▶ Given entries:
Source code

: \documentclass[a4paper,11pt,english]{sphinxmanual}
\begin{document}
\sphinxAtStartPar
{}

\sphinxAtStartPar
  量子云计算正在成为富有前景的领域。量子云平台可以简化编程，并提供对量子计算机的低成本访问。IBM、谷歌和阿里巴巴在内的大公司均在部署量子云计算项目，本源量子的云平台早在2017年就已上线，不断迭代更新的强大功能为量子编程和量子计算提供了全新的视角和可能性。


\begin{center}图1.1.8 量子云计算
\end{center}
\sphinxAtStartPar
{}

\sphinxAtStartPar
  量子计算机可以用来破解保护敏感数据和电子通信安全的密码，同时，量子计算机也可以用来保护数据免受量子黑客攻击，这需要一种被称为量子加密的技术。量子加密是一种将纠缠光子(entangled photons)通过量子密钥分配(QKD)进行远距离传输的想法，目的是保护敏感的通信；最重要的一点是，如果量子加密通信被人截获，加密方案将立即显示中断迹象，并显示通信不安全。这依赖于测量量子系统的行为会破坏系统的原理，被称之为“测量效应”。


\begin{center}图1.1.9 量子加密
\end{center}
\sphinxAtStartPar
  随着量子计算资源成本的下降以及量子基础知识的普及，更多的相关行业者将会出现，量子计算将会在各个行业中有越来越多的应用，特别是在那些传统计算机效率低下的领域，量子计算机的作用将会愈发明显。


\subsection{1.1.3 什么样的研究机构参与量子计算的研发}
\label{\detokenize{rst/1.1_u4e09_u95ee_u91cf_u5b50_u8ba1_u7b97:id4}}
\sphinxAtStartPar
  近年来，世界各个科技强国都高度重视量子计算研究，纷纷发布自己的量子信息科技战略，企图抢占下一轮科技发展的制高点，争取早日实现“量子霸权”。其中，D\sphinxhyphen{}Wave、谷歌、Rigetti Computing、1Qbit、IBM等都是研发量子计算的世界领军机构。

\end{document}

--

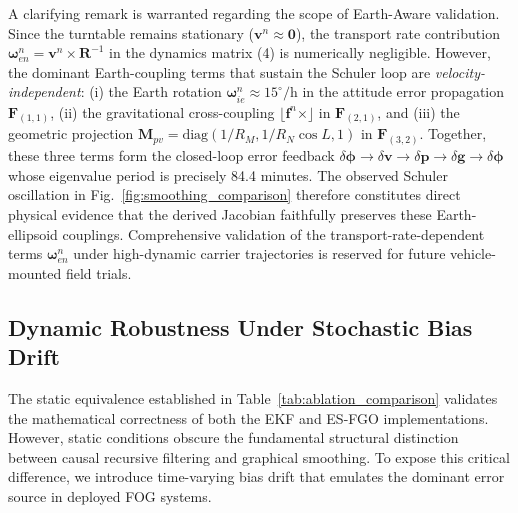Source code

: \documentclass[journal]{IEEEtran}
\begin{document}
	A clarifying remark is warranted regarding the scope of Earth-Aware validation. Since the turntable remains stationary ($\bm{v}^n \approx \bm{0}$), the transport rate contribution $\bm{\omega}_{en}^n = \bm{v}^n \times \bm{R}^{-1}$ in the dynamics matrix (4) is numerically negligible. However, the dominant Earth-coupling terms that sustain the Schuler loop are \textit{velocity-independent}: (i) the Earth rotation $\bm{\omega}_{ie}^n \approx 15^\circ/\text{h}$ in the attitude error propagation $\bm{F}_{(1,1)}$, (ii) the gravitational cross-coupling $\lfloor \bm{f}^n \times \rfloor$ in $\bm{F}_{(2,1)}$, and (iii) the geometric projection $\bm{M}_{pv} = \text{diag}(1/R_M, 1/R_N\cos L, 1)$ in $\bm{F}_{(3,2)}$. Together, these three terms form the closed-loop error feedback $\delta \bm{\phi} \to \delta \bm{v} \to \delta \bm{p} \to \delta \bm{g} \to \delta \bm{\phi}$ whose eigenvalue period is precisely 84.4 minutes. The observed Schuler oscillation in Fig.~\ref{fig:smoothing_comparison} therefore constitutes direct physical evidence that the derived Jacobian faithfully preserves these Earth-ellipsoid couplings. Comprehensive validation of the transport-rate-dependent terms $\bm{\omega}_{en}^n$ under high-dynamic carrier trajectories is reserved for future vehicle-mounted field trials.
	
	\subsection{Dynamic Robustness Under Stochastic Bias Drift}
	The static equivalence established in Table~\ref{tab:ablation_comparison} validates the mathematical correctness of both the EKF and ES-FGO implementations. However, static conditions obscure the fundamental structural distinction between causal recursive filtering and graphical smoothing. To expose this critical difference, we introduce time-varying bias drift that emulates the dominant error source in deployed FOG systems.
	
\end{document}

--

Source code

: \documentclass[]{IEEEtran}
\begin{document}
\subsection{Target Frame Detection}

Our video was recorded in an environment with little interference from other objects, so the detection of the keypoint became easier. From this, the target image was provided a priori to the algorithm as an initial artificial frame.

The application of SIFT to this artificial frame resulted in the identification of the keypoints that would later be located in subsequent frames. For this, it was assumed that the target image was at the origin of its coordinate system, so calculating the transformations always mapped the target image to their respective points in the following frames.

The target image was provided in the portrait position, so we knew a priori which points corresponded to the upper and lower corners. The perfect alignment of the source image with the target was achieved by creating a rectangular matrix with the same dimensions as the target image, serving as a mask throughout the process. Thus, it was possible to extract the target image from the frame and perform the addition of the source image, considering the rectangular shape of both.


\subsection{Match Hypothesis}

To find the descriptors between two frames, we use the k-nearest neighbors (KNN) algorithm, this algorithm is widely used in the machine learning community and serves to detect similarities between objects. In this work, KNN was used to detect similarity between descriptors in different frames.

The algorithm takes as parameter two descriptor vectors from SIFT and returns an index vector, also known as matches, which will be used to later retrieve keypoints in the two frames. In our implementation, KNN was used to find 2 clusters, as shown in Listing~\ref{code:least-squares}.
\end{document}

▶ Problem statement:
In the records, which lines mention the word "with"? Copy those lines.

▶ Result for this task:
Our video was recorded in an environment with little interference from other objects, so the detection of the keypoint became easier. From this, the target image was provided a priori to the algorithm as an initial artificial frame.
The target image was provided in the portrait position, so we knew a priori which points corresponded to the upper and lower corners. The perfect alignment of the source image with the target was achieved by creating a rectangular matrix with the same dimensions as the target image, serving as a mask throughout the process. Thus, it was possible to extract the target image from the frame and perform the addition of the source image, considering the rectangular shape of both.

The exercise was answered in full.